2212.03785
THE UNIFORM GARDNER CONJECTURE AND ROUNDING BOREL FLOWS
Matthew Bowen, Gábor Kun, Marcin Sabok
correctmedium confidenceCounterexample detected
- Category
- Not specified
- Journal tier
- Strong Field
- Processed
- Sep 28, 2025, 12:56 AM
- arXiv Links
- Abstract ↗PDF ↗
Audit review
The paper proves that a finitely generated amenable group has the uniform Gardner property iff it does not admit D∞ ≅ (Z/2Z)*(Z/2Z) as a quotient by a finite subgroup (Theorem 1.4), via: (i) a negative direction using the impossibility of measurable invariant end selections in totally ergodic D∞-actions (Lemma 4.1) and a construction of Γ-uniform sets that are Γ-equidecomposable but not measurably equidecomposable when Γ maps onto D∞ modulo a finite subgroup (Lemma 4.2 and Claim 4.3), and (ii) a positive direction for one-ended and finite-by-ℤ groups using bounded flows, rounding to integral flows on connected toasts (Theorem 3.1, Corollary 3.4), and Følner tilings to implement measurable equidecompositions (Proposition 4.5), finishing with the two-ended classification (Poénaru; Scott–Wall) in the proof of Theorem 1.4 . The candidate solution mirrors these steps closely: the D∞ obstruction via end selection, construction of Γ-uniform counterexamples, rounding flows on connected toasts, and the same two-ended reduction.

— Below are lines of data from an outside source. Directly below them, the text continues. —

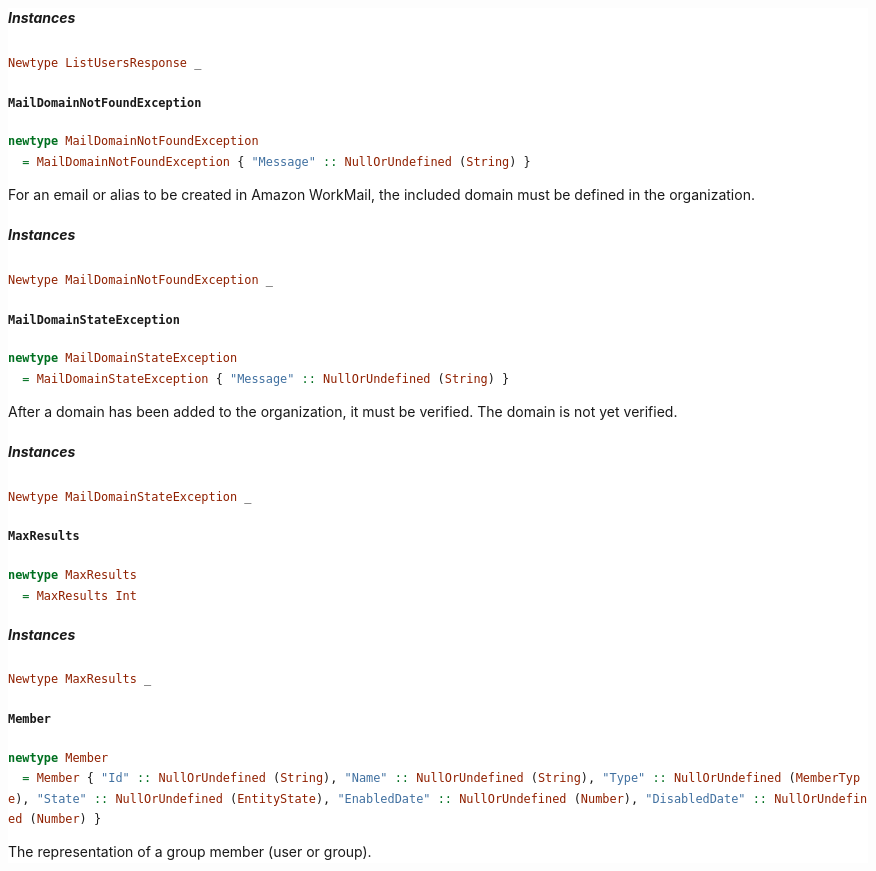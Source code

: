 ##### Instances
``` purescript
Newtype ListUsersResponse _
```

#### `MailDomainNotFoundException`

``` purescript
newtype MailDomainNotFoundException
  = MailDomainNotFoundException { "Message" :: NullOrUndefined (String) }
```

<p>For an email or alias to be created in Amazon WorkMail, the included domain must be defined in the organization.</p>

##### Instances
``` purescript
Newtype MailDomainNotFoundException _
```

#### `MailDomainStateException`

``` purescript
newtype MailDomainStateException
  = MailDomainStateException { "Message" :: NullOrUndefined (String) }
```

<p>After a domain has been added to the organization, it must be verified. The domain is not yet verified.</p>

##### Instances
``` purescript
Newtype MailDomainStateException _
```

#### `MaxResults`

``` purescript
newtype MaxResults
  = MaxResults Int
```

##### Instances
``` purescript
Newtype MaxResults _
```

#### `Member`

``` purescript
newtype Member
  = Member { "Id" :: NullOrUndefined (String), "Name" :: NullOrUndefined (String), "Type" :: NullOrUndefined (MemberType), "State" :: NullOrUndefined (EntityState), "EnabledDate" :: NullOrUndefined (Number), "DisabledDate" :: NullOrUndefined (Number) }
```

<p>The representation of a group member (user or group).</p>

Minor slips include stating gap sizes “2 or 3” instead of “1 or 2” in the maximal independent set on the line and asserting connected toasts for every ℤ-action (the paper instead uses a measurable end selection in the ℤ-quotient case), but these do not affect the main argument or conclusion.
Referee report (LaTeX)
\textbf{Recommendation:} minor revisions \textbf{Journal Tier:} strong field \textbf{Justification:} The manuscript pinpoints the exact obstruction (finite-by-D∞) to the uniform Gardner property within amenable groups and furnishes a general rounding algorithm for Borel flows, extending beyond Z\^d. The arguments are correct and well-integrated with hyperfinite graphing techniques. Minor clarifications on the tiling/flow implementation and examples of the rounding scheme would further improve readability.